Friday, December 9, 2011

She was the one

Unemployment has its benefits.  I get to do chores, I have a Master To Do list and then a Daily To Do list.  I've been pretty good so far knocking out this list one-by-one, and still managing to have plenty of "me"-time.  PRO-tip: Keep the TV off.  I have been using Evernote to sync my lists from my tablet to my phone.  This is awesome for a detailed grocery list.  I know that I am using this application in the most simple form, but it works for me.  I have to clean out the garage and the attic so that we can donate to AMVETS and reduce some of life's clutter while helping a good cause.
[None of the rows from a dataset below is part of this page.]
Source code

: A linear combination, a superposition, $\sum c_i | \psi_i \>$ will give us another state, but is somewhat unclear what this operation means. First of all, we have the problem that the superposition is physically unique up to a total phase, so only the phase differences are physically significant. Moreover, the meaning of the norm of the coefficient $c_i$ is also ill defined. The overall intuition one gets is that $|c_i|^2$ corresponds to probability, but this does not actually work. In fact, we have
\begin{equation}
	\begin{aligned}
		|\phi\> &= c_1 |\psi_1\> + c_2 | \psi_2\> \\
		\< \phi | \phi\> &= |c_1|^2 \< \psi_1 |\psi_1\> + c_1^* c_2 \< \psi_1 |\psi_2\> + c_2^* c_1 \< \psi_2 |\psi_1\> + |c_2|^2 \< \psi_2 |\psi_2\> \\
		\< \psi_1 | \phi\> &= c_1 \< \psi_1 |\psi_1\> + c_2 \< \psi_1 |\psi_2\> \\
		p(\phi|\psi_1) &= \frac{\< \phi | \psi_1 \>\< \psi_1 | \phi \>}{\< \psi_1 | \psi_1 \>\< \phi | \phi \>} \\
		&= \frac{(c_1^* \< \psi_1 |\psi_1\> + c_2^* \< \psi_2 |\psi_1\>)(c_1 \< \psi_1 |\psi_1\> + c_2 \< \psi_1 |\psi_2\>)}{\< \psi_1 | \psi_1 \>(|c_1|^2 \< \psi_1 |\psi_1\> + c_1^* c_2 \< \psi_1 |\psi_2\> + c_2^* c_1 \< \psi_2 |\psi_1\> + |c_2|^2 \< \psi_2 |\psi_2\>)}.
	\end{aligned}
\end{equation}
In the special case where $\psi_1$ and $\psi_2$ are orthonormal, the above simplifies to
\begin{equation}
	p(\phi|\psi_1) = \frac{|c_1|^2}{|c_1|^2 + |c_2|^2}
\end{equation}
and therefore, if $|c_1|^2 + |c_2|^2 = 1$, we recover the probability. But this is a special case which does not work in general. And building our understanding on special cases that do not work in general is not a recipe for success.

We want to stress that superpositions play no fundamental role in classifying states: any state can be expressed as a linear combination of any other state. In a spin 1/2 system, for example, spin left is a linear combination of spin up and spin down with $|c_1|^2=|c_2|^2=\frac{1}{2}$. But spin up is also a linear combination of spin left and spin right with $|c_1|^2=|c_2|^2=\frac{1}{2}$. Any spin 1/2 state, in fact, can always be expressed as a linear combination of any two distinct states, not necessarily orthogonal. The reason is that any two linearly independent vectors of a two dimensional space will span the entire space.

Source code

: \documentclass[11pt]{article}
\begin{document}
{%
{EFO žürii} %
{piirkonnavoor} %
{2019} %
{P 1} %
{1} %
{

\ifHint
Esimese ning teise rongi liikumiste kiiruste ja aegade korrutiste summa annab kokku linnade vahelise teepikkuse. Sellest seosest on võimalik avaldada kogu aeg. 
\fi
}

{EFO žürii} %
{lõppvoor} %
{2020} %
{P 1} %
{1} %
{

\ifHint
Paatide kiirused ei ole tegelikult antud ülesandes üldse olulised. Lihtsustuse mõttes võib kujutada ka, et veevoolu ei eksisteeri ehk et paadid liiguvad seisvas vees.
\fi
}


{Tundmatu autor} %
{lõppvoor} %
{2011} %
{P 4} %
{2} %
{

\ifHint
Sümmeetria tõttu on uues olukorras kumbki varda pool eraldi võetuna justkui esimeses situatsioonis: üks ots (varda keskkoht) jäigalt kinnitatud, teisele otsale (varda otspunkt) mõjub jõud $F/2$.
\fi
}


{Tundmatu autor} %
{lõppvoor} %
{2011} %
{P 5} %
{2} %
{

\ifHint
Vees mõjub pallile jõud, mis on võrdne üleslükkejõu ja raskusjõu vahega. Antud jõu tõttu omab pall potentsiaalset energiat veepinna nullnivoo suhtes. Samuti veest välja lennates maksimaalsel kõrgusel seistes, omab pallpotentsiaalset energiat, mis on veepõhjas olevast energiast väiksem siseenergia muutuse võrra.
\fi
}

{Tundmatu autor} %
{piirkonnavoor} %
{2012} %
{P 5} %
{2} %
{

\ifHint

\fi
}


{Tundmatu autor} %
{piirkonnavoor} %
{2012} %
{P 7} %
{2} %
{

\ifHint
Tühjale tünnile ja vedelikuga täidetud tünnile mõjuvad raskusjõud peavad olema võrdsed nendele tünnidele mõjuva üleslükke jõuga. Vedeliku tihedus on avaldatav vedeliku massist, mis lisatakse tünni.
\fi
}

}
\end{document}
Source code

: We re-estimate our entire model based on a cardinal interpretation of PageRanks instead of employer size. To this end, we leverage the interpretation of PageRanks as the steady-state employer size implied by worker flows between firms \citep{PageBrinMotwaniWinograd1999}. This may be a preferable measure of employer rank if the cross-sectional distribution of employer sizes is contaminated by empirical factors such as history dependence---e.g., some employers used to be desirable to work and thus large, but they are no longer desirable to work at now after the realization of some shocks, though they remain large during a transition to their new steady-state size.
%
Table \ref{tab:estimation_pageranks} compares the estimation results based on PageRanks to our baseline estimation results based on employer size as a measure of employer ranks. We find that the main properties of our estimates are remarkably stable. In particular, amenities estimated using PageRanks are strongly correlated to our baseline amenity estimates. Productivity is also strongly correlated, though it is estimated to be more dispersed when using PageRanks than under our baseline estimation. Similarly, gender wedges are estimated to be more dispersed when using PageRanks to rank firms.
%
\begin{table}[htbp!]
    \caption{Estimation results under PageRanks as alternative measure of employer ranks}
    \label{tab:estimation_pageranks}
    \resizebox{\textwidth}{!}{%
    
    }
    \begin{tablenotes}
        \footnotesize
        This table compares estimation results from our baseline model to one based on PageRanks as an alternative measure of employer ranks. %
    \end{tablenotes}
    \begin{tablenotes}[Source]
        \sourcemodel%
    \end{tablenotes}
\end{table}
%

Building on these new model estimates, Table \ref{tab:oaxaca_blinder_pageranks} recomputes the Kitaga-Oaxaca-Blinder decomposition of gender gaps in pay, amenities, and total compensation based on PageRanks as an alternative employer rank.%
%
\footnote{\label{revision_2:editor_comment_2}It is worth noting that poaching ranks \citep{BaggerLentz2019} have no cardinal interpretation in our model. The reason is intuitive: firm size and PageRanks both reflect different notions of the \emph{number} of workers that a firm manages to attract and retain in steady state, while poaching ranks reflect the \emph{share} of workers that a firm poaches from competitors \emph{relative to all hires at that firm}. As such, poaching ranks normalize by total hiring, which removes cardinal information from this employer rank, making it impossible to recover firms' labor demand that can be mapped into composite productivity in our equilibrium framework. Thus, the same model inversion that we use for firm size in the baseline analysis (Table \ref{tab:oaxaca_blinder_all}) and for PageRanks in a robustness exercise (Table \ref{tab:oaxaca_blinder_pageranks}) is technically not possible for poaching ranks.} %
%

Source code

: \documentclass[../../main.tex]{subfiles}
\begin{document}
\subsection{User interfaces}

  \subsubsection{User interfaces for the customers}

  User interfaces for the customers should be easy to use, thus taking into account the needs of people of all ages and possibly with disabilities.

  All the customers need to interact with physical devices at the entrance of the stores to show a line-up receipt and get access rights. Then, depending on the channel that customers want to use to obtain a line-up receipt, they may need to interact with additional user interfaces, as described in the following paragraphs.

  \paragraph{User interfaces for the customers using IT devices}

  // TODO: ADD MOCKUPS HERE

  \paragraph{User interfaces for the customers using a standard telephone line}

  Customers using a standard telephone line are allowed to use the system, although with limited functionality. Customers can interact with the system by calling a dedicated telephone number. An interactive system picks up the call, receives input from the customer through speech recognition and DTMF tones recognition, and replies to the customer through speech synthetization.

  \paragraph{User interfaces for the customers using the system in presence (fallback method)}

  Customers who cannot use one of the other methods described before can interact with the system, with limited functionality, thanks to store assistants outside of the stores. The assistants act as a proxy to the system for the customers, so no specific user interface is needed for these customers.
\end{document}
My first mtb frame is up in the attic, I am saving it to make an art project out of it that will eventually hang on a wall.  It is the bike that kicked off this insatiable appetite for two wheeled locomotion. There are two other mtbs up there along with a circa 1990's crt TV a set of old wheels lots of used tires.  Really?  What am I going to do with used tires?  My hockey bag and sticks.  Man haven't used that in well, forever.  At one time I played and coached hockey.  I doubt that I could even hockey-stop.  One of the hardest things I have ever learned in my life.  It looks so simple, take a metal edge and slide it sideways on ice to a stop.  Simple.

I have life reminders all around, things this body used to do and do fairly well.  I have a skateboard that is collecting dust, a reminder of several chapters in my life spanning more than half.  The time I spent riding skateboards was full of pain, suffering, and the pure joy of freedom.  I have scars from 20yrs ago, but to have the feeling of dropping into a ramp and carving a nice back-side five-0 didn't come easy.  It's in there somewhere, that feeling just like the hockey-stop.  It's there but gone.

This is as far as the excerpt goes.